Kyle McCallan and Matt Dwyer turned in impressive spells of spin bowling yesterday for Ireland to defeat Italy and notch their second win of the European championship in Scotland.
As Holland were beating the England ECB XI to retain their title with a game to spare, Ireland set up yet another play-off for third place with Scotland tomorrow, easing to a six-wicket victory at Cambusdoon in Ayr.
McCallan took the man-of-the-match award with 5 for 23 but it was veteran left-armer Dwyer who caught the connoisseur's eye as Italy were dismissed for 74.
Like a fine cheese, 41-year-old Dwyer gets more potent with age and the Italians had no stomach to take him on.

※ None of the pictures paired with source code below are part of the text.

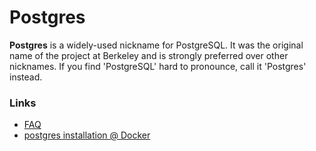 # Postgres
**Postgres** is a widely-used nickname for PostgreSQL. It was the original name of the project at Berkeley and is strongly preferred over other nicknames. If you find 'PostgreSQL' hard to pronounce, call it 'Postgres' instead.

### Links
- [FAQ](https://wiki.postgresql.org/wiki/FAQ)
- [postgres installation @ Docker](https://hevodata.com/learn/docker-postgresql/#pre)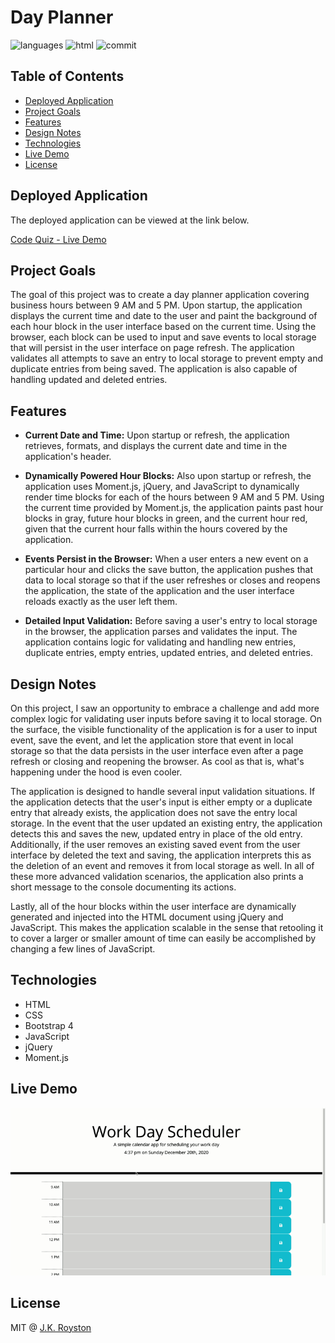 # Day Planner

![languages](https://img.shields.io/github/languages/count/jxhnkndl/day-planner?style=plastic)
![html](https://img.shields.io/github/languages/top/jxhnkndl/day-planner?style=plastic)
![commit](https://img.shields.io/github/last-commit/jxhnkndl/day-planner?style=plastic)

## Table of Contents
* [Deployed Application](#deployed-application)
* [Project Goals](#project-goals)
* [Features](#features)
* [Design Notes](#design-notes)
* [Technologies](#technologies)
* [Live Demo](#live-demo)
* [License](#license)

## Deployed Application
The deployed application can be viewed at the link below.

[Code Quiz - Live Demo](https://jxhnkndl.github.io/day-planner)

## Project Goals

The goal of this project was to create a day planner application covering business hours between 9 AM and 5 PM. Upon startup, the application displays the current time and date to the user and paint the background of each hour block in the user interface based on the current time. Using the browser, each block can be used to input and save events to local storage that will persist in the user interface on page refresh. The application validates all attempts to save an entry to local storage to prevent empty and duplicate entries from being saved. The application is also capable of handling updated and deleted entries.

## Features

* **Current Date and Time:** Upon startup or refresh, the application retrieves, formats, and displays the current date and time in the application's header.

* **Dynamically Powered Hour Blocks:** Also upon startup or refresh, the application uses Moment.js, jQuery, and JavaScript to dynamically render time blocks for each of the hours between 9 AM and 5 PM. Using the current time provided by Moment.js, the application paints past hour blocks in gray, future hour blocks in green, and the current hour red, given that the current hour falls within the hours covered by the application.

* **Events Persist in the Browser:** When a user enters a new event on a particular hour and clicks the save button, the application pushes that data to local storage so that if the user refreshes or closes and reopens the application, the state of the application and the user interface reloads exactly as the user left them.

* **Detailed Input Validation:** Before saving a user's entry to local storage in the browser, the application parses and validates the input. The application contains logic for validating and handling new entries, duplicate entries, empty entries, updated entries, and deleted entries. 

## Design Notes

On this project, I saw an opportunity to embrace a challenge and add more complex logic for validating user inputs before saving it to local storage. On the surface, the visible functionality of the application is for a user to input event, save the event, and let the application store that event in local storage so that the data persists in the user interface even after a page refresh or closing and reopening the browser. As cool as that is, what's happening under the hood is even cooler. 

The application is designed to handle several input validation situations. If the application detects that the user's input is either empty or a duplicate entry that already exists, the application does not save the entry local storage. In the event that the user updated an existing entry, the application detects this and saves the new, updated entry in place of the old entry. Additionally, if the user removes an existing saved event from the user interface by deleted the text and saving, the application interprets this as the deletion of an event and removes it from local storage as well. In all of these more advanced validation scenarios, the application also prints a short message to the console documenting its actions.

Lastly, all of the hour blocks within the user interface are dynamically generated and injected into the HTML document using jQuery and JavaScript. This makes the application scalable in the sense that retooling it to cover a larger or smaller amount of time can easily be accomplished by changing a few lines of JavaScript.

## Technologies
* HTML
* CSS
* Bootstrap 4
* JavaScript
* jQuery
* Moment.js

## Live Demo

![Application Preview](assets/day-planner-demo.gif)

## License

MIT @ [J.K. Royston](https://github.com/jxhnkndl)
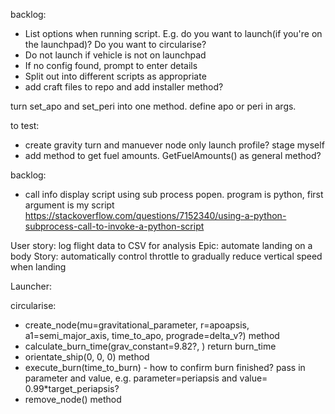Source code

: backlog:
- List options when running script. E.g. do you want to launch(if you're on the launchpad)? Do you want to circularise?
- Do not launch if vehicle is not on launchpad
- If no config found, prompt to enter details
- Split out into different scripts as appropriate
- add craft files to repo and add installer method?

turn set_apo and set_peri into one method. define apo or peri in args.

to test:
- create gravity turn and manuever node only launch profile? stage myself
- add method to get fuel amounts. GetFuelAmounts() as general method?



backlog:
- call info display script using sub process popen. program is python, first argument is my script https://stackoverflow.com/questions/7152340/using-a-python-subprocess-call-to-invoke-a-python-script




User story: log flight data to CSV for analysis
Epic: automate landing on a body
Story: automatically control throttle to gradually reduce vertical speed when landing

Launcher:

circularise:
- create_node(mu=gravitational_parameter, r=apoapsis, a1=semi_major_axis, time_to_apo, prograde=delta_v?) method
- calculate_burn_time(grav_constant=9.82?, ) return burn_time
- orientate_ship(0, 0, 0) method 
- execute_burn(time_to_burn) - how to confirm burn finished? pass in parameter and value, e.g. parameter=periapsis and value= 0.99*target_periapsis?
- remove_node() method



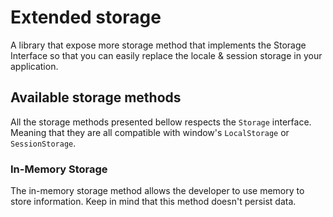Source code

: # Extended storage

A library that expose more storage method that implements the Storage Interface so that you can easily replace the locale & session storage in your application.

## Available storage methods

All the storage methods presented bellow respects the `Storage` interface. Meaning that they are all compatible with window's `LocalStorage` or `SessionStorage`.

### In-Memory Storage

The in-memory storage method allows the developer to use memory to store information. Keep in mind that this method doesn't persist data.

Italy, without Joe Scuderi, the injured Lancashire all-rounder, had lost Hemantha Jayasena, bowled by Paul Mooney, before Dwyer struck with two wickets in his first two overs, including that of Australian-based Peter di Venuto.
Seeing the ball turning, McCallan brought himself on to remove another Italian import, Andrea Corbellari, but only after the South African had launched a massive six over mid-wicket.

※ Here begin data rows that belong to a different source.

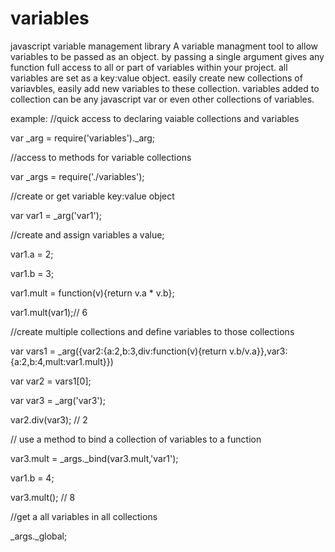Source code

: variables
=========

javascript variable management library
A variable managment tool to allow variables to be passed as an object.
by passing a single argument gives any function full access to all or part of variables within your project.
all variables are set as a key:value object. 
easily create new collections of variavbles, easily add new variables to these collection.
variables added to collection can be any javascript var or even other collections of variables.

example:
//quick access to declaring vaiable collections and variables

var _arg = require('variables')._arg;

//access to methods for variable collections

var _args = require('./variables');

//create or get variable key:value object

var var1 = _arg('var1');

//create and assign variables a value;

var1.a = 2;

var1.b = 3;

var1.mult = function(v){return v.a * v.b};

var1.mult(var1);// 6

//create multiple collections and define variables to those collections

var vars1 = _arg({var2:{a:2,b:3,div:function(v){return v.b/v.a}},var3:{a:2,b:4,mult:var1.mult}})

var var2 = vars1[0];

var var3 = _arg('var3');

var2.div(var3); // 2

// use a method to bind a collection of variables to a function

var3.mult = _args._bind(var3.mult,'var1');

var1.b = 4;

var3.mult(); // 8

//get a all variables in all collections

_args._global;

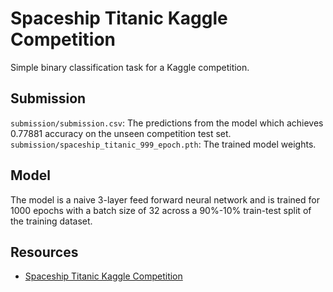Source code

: # Spaceship Titanic Kaggle Competition

Simple binary classification task for a Kaggle competition.

## Submission

`submission/submission.csv`: The predictions from the model which achieves 0.77881 accuracy on the unseen competition test set.
`submission/spaceship_titanic_999_epoch.pth`: The trained model weights.

## Model

The model is a naive 3-layer feed forward neural network and is trained for 1000 epochs with a batch size of 32 across a 90%-10% train-test split of the training dataset.

## Resources
- [Spaceship Titanic Kaggle Competition](https://www.kaggle.com/competitions/spaceship-titanic/overview)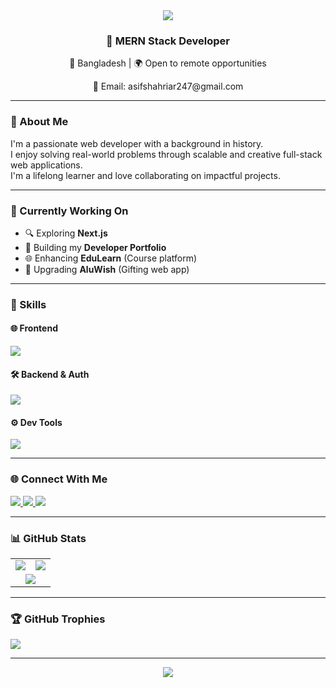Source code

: <div align="center">
  <img src="https://capsule-render.vercel.app/api?type=waving&color=gradient&height=200&section=header&text=Asif%20Shahriar&fontSize=60&fontColor=fff&animation=twinkling" />
</div>

<div align="center">
  <h3>🚀 MERN Stack Developer</h3>
  <p>📍 Bangladesh | 🌍 Open to remote opportunities</p>
  <p>📧 Email: asifshahriar247@gmail.com</p>
</div>

---

### 👋 About Me

I'm a passionate web developer with a background in history.  
I enjoy solving real-world problems through scalable and creative full-stack web applications.  
I'm a lifelong learner and love collaborating on impactful projects.

---

### 🔨 Currently Working On

- 🔍 Exploring **Next.js**
- 🚧 Building my **Developer Portfolio**
- 🌐 Enhancing **EduLearn** (Course platform)
- 🎁 Upgrading **AluWish** (Gifting web app)

---

### 🧠 Skills

#### 🌐 Frontend  
<img src="https://skillicons.dev/icons?i=html,css,js,react,tailwind,vite,router" />

#### 🛠️ Backend & Auth  
<img src="https://skillicons.dev/icons?i=nodejs,express,mongodb,jwt,firebase" />

#### ⚙️ Dev Tools  
<img src="https://skillicons.dev/icons?i=git,github,vercel,netlify,postman,canva" />

---

### 🌐 Connect With Me

<a href="https://linkedin.com/in/asif-shahriar01">
  <img src="https://img.shields.io/badge/LinkedIn-0077B5?style=for-the-badge&logo=linkedin&logoColor=white" />
</a>
<a href="https://x.com/Asif_Al_Azad201">
  <img src="https://img.shields.io/badge/X-000000?style=for-the-badge&logo=x&logoColor=white" />
</a>
<a href="mailto:asifshahriar247@gmail.com">
  <img src="https://img.shields.io/badge/Email-D14836?style=for-the-badge&logo=gmail&logoColor=white" />
</a>

---

### 📊 GitHub Stats

<table>
  <tr>
    <td>
      <img src="https://github-readme-stats.vercel.app/api?username=Aasif-Shahriar&show_icons=true&theme=merko" />
    </td>
    <td>
      <img src="https://streak-stats.demolab.com?user=Aasif-Shahriar&theme=merko" />
    </td>
  </tr>
  <tr>
    <td colspan="2" align="center">
      <img src="https://github-readme-stats.vercel.app/api/top-langs/?username=Aasif-Shahriar&layout=compact&theme=merko" />
    </td>
  </tr>
</table>

---

### 🏆 GitHub Trophies

<img src="https://github-profile-trophy.vercel.app/?username=Aasif-Shahriar&theme=radical&no-frame=true&no-bg=true&margin-w=4" />

---

<div align="center">
  <img src="https://capsule-render.vercel.app/api?type=waving&color=gradient&height=100&section=footer" />
</div>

McCallan struck again when Gordon Cooke dived to his right to hold a chance at short midwicket and with his batsmen hopelessly at sea, Italian supremo Simone Gambini suggested an amendment to the laws of cricket.
"It should be like golf," he said. "If one of our batsmen loses his wicket, he must be given five minutes to find it - blindfolded of course." Gambini, who has other interesting ideas like one bounce over the ropes counting as five runs, was settling for damage limitation by the time Dwyer had completed his 10-over spell of 3 for 10 and Andrew White had claimed the final wicket in the 37th over.

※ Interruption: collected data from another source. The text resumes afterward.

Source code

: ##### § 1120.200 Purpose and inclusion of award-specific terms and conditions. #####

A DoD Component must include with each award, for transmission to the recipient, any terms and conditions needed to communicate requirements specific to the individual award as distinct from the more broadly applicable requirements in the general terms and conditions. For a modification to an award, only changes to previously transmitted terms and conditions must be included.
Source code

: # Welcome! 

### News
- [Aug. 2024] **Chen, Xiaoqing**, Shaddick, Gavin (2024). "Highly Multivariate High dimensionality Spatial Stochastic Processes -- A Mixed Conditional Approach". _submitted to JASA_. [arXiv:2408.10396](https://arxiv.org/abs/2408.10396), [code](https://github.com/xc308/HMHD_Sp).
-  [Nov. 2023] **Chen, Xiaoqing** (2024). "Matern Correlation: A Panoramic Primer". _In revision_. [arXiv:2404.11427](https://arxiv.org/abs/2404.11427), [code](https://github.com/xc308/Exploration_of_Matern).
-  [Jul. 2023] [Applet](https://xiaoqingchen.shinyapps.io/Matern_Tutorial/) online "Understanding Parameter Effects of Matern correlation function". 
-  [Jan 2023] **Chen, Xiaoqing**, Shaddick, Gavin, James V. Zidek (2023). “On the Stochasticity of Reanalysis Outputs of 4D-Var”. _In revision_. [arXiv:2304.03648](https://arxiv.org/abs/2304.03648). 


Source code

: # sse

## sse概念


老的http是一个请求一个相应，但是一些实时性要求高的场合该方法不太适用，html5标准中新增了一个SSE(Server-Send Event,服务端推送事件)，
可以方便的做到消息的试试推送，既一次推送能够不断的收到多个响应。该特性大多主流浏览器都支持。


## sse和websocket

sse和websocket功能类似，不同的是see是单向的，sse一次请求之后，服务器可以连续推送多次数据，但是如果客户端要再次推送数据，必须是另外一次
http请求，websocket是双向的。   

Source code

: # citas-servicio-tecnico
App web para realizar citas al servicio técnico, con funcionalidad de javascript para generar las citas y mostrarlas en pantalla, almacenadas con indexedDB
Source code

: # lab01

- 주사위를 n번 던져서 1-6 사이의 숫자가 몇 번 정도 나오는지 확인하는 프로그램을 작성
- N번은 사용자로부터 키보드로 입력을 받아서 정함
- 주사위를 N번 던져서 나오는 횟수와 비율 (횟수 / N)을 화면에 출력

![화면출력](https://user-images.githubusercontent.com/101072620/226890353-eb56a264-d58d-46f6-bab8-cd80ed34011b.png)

"A seven wicket defeat will be respectable" Gambini suggested, as brothers Dominic and Gus Joyce walked out to open for Ireland. Gus Joyce's first international innings was ended by a delivery that stayed wickedly low and Gambini got one more than he had hoped for when Dominic Joyce, Ryan Haire and McCallan all followed him back to the pavilion.
If Ireland had made a meal of their target, at least Angus Dunlop's second boundary finished it off before lunch, which proved another victory of sorts - three potato dishes to one of pasta.
Talk after the game all centred on the poor state of the pitch, with wicketkeeper Allan Rutherford adamant that Ireland would have struggled to make 150 batting second.
At least the odd low bounce only endangered Irish wickets and ankle bones, back in Glasgow the Scots were embarrassed to find their match against Denmark abandoned after 13 deliveries at Pitwood.
The first ball of the morning pitched on a length and flew over batsman and wicketkeeper for four byes and when Scotland opener, Bruce Patterson, was hit on the arm in the third over of the morning, umpire Ken Shuttleworth let the players off.
Ireland had already benefited from the dangerous Pitwood pitch - it was a delivery there on Monday that cracked Scuderi's ribs and put Italy's best player out of the tournament. Scotland and Denmark hope to replay at Uddingston today.